*WORK TO COMPLETE*: Could you return all of the entries below exactly, minus the pictures?

*EXERCISE DATA*:
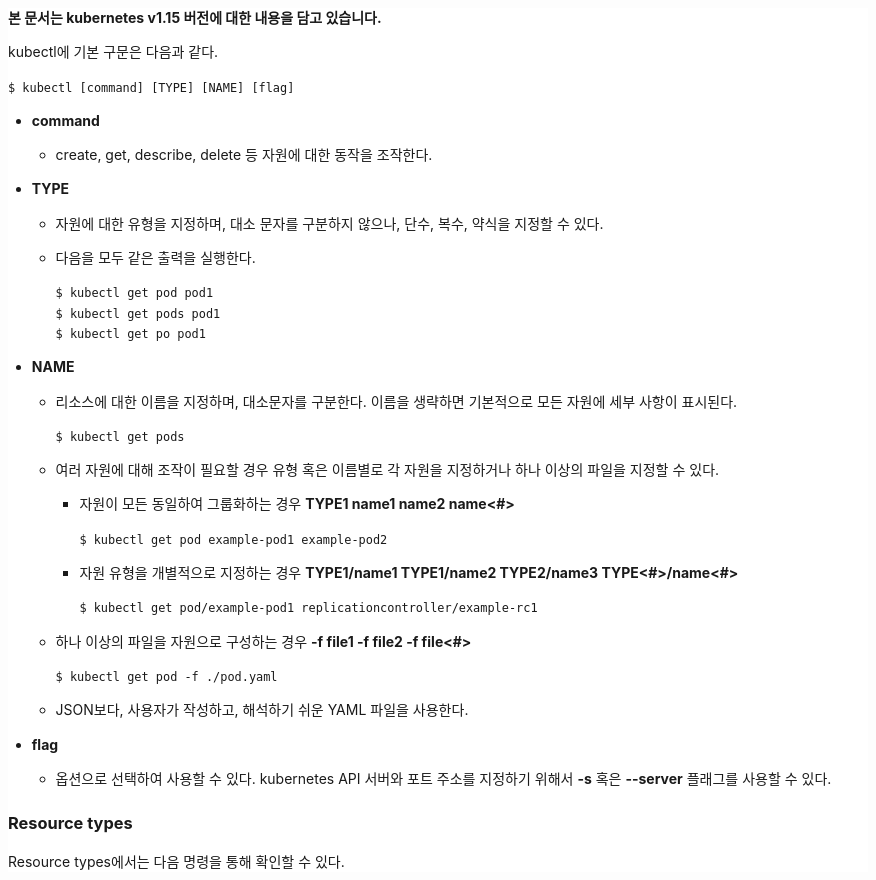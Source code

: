 **본 문서는 kubernetes v1.15 버전에 대한 내용을 담고 있습니다.**

kubectl에 기본 구문은 다음과 같다.

```
$ kubectl [command] [TYPE] [NAME] [flag]
```

-   **command**
  
    -   create, get, describe, delete 등 자원에 대한 동작을 조작한다.
-   **TYPE**
  
    -   자원에 대한 유형을 지정하며, 대소 문자를 구분하지 않으나, 단수, 복수, 약식을 지정할 수 있다.
      
    -   다음을 모두 같은 출력을 실행한다.
      
        ```
        $ kubectl get pod pod1
        $ kubectl get pods pod1
        $ kubectl get po pod1
        ```
    
-   **NAME**
  
    -   리소스에 대한 이름을 지정하며, 대소문자를 구분한다. 이름을 생략하면 기본적으로 모든 자원에 세부 사항이 표시된다.
      
        ```
        $ kubectl get pods
        ```
        
    -   여러 자원에 대해 조작이 필요할 경우 유형 혹은 이름별로 각 자원을 지정하거나 하나 이상의 파일을 지정할 수 있다.
      
        -   자원이 모든 동일하여 그룹화하는 경우 **TYPE1 name1 name2 name<#>**
          
            ```
            $ kubectl get pod example-pod1 example-pod2
            ```
            
        -   자원 유형을 개별적으로 지정하는 경우 **TYPE1/name1 TYPE1/name2 TYPE2/name3 TYPE<#>/name<#>**
          
            ```
            $ kubectl get pod/example-pod1 replicationcontroller/example-rc1
            ```
        
    -   하나 이상의 파일을 자원으로 구성하는 경우 **\-f file1 -f file2 -f file<#>**
      
        ```
        $ kubectl get pod -f ./pod.yaml
        ```
        
    -   JSON보다, 사용자가 작성하고, 해석하기 쉬운 YAML 파일을 사용한다.
    
-   **flag**
  
    -   옵션으로 선택하여 사용할 수 있다. kubernetes API 서버와 포트 주소를 지정하기 위해서 **\-s** 혹은 **\--server** 플래그를 사용할 수 있다.

### Resource types

Resource types에서는 다음 명령을 통해 확인할 수 있다.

*OUTPUT FOR THIS TASK*:
Source code

: **본 문서는 kubernetes v1.15 버전에 대한 내용을 담고 있습니다.**

kubectl에 기본 구문은 다음과 같다.

```
$ kubectl [command] [TYPE] [NAME] [flag]
```

-   **command**
  
    -   create, get, describe, delete 등 자원에 대한 동작을 조작한다.
-   **TYPE**
  
    -   자원에 대한 유형을 지정하며, 대소 문자를 구분하지 않으나, 단수, 복수, 약식을 지정할 수 있다.
      
    -   다음을 모두 같은 출력을 실행한다.
      
        ```
        $ kubectl get pod pod1
        $ kubectl get pods pod1
        $ kubectl get po pod1
        ```
    
-   **NAME**
  
    -   리소스에 대한 이름을 지정하며, 대소문자를 구분한다. 이름을 생략하면 기본적으로 모든 자원에 세부 사항이 표시된다.
      
        ```
        $ kubectl get pods
        ```
        
    -   여러 자원에 대해 조작이 필요할 경우 유형 혹은 이름별로 각 자원을 지정하거나 하나 이상의 파일을 지정할 수 있다.
      
        -   자원이 모든 동일하여 그룹화하는 경우 **TYPE1 name1 name2 name<#>**
          
            ```
            $ kubectl get pod example-pod1 example-pod2
            ```
            
        -   자원 유형을 개별적으로 지정하는 경우 **TYPE1/name1 TYPE1/name2 TYPE2/name3 TYPE<#>/name<#>**
          
            ```
            $ kubectl get pod/example-pod1 replicationcontroller/example-rc1
            ```
        
    -   하나 이상의 파일을 자원으로 구성하는 경우 **\-f file1 -f file2 -f file<#>**
      
        ```
        $ kubectl get pod -f ./pod.yaml
        ```
        
    -   JSON보다, 사용자가 작성하고, 해석하기 쉬운 YAML 파일을 사용한다.
    
-   **flag**
  
    -   옵션으로 선택하여 사용할 수 있다. kubernetes API 서버와 포트 주소를 지정하기 위해서 **\-s** 혹은 **\--server** 플래그를 사용할 수 있다.

### Resource types

Resource types에서는 다음 명령을 통해 확인할 수 있다.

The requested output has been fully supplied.